Overall, shire and metropolitan districts are the biggest winners. Both saw an average increase of over 7% in formula grant against a national average of 5.9%.
The Local Government Association welcomed the decision to award every council a minimum increase of 3% cash, but attacked a 16.5% increase in specific grants.
'I'm very pleased with the overall increase, but I am alarmed to see the number of specific grants has risen yet again, when only last week the government promised to achieve a reduction by 2005-06,' said chair Sir Jeremy Beecham.

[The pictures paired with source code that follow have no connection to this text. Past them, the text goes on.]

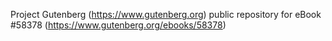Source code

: Project Gutenberg (https://www.gutenberg.org) public repository for
eBook #58378 (https://www.gutenberg.org/ebooks/58378)
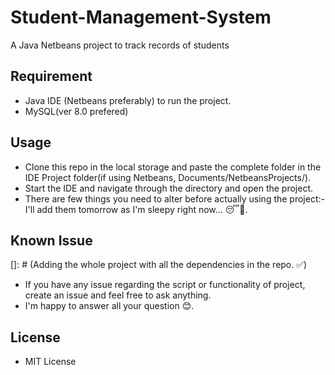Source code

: # Student-Management-System
A Java Netbeans project to track records of students

## Requirement
- Java IDE (Netbeans preferably) to run the project.
- MySQL(ver 8.0 prefered)

## Usage
- Clone this repo in the local storage and paste the complete folder in the IDE Project folder(if using Netbeans, Documents/NetbeansProjects/).
- Start the IDE and navigate through the directory and open the project.
- There are few things you need to alter before actually using the project:- <br>
I'll add them tomorrow as I'm sleepy right now... 😴🛌.
## Known Issue
[]: # (Adding the whole project with all the dependencies in the repo. ✅)
- If you have any issue regarding the script or functionality of project, create an issue and feel free to ask anything.
- I'm happy to answer all your question 😊. 

## License 
- MIT License 
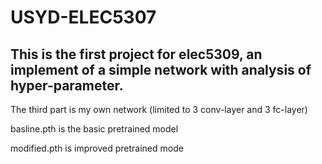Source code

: # USYD-ELEC5307
This is the first project for elec5309, an implement of a simple network with analysis of hyper-parameter.
----------------------------------------------------------------------------------------------------------
The third part is my own network  (limited to 3 conv-layer and 3 fc-layer)

basline.pth is the basic pretrained model

modified.pth is improved pretrained mode
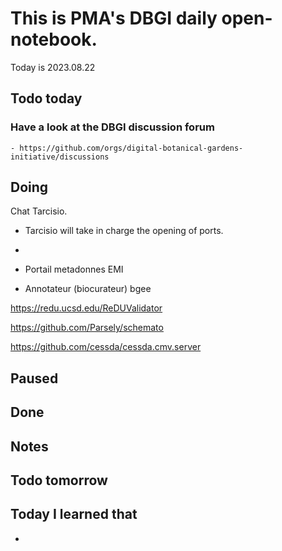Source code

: 

# This is PMA's DBGI daily open-notebook.

Today is 2023.08.22

## Todo today

### Have a look at the DBGI discussion forum
    - https://github.com/orgs/digital-botanical-gardens-initiative/discussions
###
###

## Doing

Chat Tarcisio.

- Tarcisio will take in charge the opening of ports.
- 

- Portail metadonnes EMI
 > 


- Annotateur (biocurateur) bgee


https://redu.ucsd.edu/ReDUValidator

https://github.com/Parsely/schemato

https://github.com/cessda/cessda.cmv.server




## Paused

## Done

## Notes

## Todo tomorrow

###
###
###


## Today I learned that

-
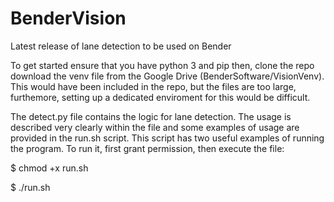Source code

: # BenderVision

Latest release of lane detection to be used on Bender

To get started ensure that you have python 3 and pip then, clone the repo download the venv file from the Google Drive (BenderSoftware/VisionVenv). This would have been included in the repo, but the files are too large, furthemore, setting up a dedicated enviroment for this would be difficult.

The detect.py file contains the logic for lane detection. The usage is described very clearly within the file and some examples of usage 
are provided in the run.sh script. This script has two useful examples of running the program. To run it, first grant permission, then execute the file:

$ chmod +x run.sh

$ ./run.sh
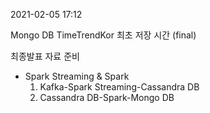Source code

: 2021-02-05 17:12

Mongo DB TimeTrendKor 최초 저장 시간 (final)





최종발표 자료 준비

- Spark Streaming & Spark
  1. Kafka-Spark Streaming-Cassandra DB
  2. Cassandra DB-Spark-Mongo DB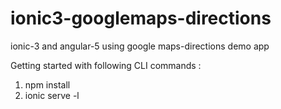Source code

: # ionic3-googlemaps-directions
ionic-3 and angular-5 using google maps-directions demo app 

Getting started with following CLI commands :
1. npm install
2. ionic serve -l
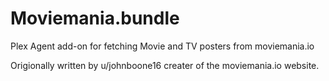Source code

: # Moviemania.bundle
Plex Agent add-on for fetching Movie and TV posters from moviemania.io

Origionally written by u/johnboone16 creater of the moviemania.io website.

Indicator data is missing from the provisional settlement, angering councils which lost out and want to prepare cases before the consultation deadline of 14 January.
Andrew Bennett MP (Lab), chair of the ODPM select committee, said more information on how the government arrived at its decisions should have been released .
'We don't know if someone wrote the figures on the back of an envelope,' he said. 'It doesn't help councils with lobbying.'
Mark McLaughlin, director of resources at Enfield LBC, said the council had been 'left in the dark' over how the provisional figure had been reached.
'It's a complete shambles from a financial planning point of view,' he said.
An analysis of how data, methodology and control costs have affected the provisional figures is expected before Christmas.
Winners and losers under the new settlement
Breckland DC
Breckland in Norfolk is to receive a funding increase of 12.7% under the new formula, one of the largest gains nationwide.
'Next year we'll be about£550,000 better off than we had expected,' said treasurer Becky Hellard.
'But that's not spare money, as we started off with a£1m gap. We also have a comprehensive performance assessment next year which we have to prepare for.
'But it will help us to carry out investments and put into practice the priorities local people identified during our consultation.'
Ms Hellard said that Breckland's low tax base allowed it to benefit from resource equalisation.
'We're sparsely populated and have a lot of properties in council tax bands A and B, which worked to our advantage,' she said.
Enfield LBC
Enfield's 3.9% rise was one of the lowest in London.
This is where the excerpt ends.